Task description → Search the records for the string "mbeans", and show each line where it appears.

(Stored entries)
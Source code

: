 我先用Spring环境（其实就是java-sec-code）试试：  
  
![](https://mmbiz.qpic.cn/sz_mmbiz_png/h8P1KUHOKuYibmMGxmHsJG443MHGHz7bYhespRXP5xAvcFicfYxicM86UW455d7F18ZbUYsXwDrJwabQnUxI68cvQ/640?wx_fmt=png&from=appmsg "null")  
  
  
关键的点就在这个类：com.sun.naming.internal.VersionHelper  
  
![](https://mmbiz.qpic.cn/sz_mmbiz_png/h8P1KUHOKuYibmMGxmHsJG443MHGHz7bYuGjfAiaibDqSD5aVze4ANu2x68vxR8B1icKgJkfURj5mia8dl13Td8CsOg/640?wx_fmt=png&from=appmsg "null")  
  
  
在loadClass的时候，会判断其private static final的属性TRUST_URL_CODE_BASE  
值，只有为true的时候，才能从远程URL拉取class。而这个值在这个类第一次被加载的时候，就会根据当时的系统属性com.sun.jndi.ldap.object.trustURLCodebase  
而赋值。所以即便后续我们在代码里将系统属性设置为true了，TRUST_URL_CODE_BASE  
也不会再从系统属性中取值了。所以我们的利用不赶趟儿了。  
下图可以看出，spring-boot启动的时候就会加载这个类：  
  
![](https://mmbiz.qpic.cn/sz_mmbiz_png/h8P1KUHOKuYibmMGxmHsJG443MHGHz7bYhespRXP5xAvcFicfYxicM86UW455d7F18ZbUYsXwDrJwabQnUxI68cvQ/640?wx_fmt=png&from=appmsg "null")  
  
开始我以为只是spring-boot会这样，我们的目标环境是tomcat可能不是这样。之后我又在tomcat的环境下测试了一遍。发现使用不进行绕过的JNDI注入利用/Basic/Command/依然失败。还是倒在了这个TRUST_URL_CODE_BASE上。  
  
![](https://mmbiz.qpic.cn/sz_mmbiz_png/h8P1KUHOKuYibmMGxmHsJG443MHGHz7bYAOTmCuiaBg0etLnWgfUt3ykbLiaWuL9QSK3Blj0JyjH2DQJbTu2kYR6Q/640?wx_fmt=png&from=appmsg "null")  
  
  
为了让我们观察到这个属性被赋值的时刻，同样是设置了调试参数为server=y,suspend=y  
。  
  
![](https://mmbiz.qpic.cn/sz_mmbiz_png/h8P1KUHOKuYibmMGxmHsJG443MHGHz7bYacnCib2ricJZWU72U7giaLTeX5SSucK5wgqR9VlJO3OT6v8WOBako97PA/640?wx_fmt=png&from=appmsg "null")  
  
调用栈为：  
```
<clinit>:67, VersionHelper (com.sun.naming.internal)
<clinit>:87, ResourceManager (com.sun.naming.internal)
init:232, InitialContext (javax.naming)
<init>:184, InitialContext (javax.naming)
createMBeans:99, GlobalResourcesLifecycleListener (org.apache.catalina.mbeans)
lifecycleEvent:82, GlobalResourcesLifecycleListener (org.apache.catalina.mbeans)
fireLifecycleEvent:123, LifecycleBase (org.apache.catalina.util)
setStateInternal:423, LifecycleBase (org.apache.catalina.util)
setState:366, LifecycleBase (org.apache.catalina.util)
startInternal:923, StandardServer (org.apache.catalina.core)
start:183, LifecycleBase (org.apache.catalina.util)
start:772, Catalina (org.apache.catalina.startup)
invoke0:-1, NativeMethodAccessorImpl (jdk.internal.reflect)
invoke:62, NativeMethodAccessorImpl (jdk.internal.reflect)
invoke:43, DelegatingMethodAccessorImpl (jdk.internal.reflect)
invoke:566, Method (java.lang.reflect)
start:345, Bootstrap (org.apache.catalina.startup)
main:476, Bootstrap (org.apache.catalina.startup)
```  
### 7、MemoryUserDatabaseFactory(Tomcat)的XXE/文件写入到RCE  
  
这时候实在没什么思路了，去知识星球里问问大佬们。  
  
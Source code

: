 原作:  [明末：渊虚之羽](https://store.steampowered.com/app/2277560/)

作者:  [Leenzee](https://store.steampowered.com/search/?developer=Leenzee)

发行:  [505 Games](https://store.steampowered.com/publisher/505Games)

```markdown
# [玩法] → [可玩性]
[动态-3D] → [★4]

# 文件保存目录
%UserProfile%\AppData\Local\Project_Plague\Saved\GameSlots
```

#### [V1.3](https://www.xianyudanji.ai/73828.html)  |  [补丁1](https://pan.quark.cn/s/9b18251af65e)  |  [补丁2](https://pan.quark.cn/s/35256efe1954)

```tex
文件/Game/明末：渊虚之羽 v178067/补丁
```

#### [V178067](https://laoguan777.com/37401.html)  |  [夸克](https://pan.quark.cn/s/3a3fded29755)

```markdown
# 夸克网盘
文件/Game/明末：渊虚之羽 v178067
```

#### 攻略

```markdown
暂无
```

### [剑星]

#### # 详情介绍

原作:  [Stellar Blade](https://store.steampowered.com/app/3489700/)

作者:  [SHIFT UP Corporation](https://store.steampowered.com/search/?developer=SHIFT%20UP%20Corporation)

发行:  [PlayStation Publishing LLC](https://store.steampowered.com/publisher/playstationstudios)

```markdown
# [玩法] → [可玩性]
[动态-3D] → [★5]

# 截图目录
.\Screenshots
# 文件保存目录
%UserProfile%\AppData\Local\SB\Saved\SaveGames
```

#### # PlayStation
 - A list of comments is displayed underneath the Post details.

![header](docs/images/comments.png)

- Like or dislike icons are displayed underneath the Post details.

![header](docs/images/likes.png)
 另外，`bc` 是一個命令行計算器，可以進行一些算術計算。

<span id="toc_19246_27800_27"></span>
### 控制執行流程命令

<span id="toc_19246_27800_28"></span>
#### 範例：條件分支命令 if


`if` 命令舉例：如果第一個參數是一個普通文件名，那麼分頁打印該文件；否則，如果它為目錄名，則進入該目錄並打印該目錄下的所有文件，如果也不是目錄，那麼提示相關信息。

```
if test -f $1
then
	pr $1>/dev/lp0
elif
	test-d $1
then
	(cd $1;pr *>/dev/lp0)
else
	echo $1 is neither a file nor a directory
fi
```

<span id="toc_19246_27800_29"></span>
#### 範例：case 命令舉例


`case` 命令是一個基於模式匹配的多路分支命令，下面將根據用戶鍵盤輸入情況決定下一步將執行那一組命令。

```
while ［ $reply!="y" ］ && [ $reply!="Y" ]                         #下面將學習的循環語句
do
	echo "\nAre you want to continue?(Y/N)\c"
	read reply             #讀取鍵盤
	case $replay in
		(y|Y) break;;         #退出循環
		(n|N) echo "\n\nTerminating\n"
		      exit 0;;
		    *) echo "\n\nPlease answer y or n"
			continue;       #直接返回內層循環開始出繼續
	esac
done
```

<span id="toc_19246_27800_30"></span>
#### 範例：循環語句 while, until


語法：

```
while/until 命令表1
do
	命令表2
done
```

Result of the exercise →
createMBeans:99, GlobalResourcesLifecycleListener (org.apache.catalina.mbeans)
lifecycleEvent:82, GlobalResourcesLifecycleListener (org.apache.catalina.mbeans)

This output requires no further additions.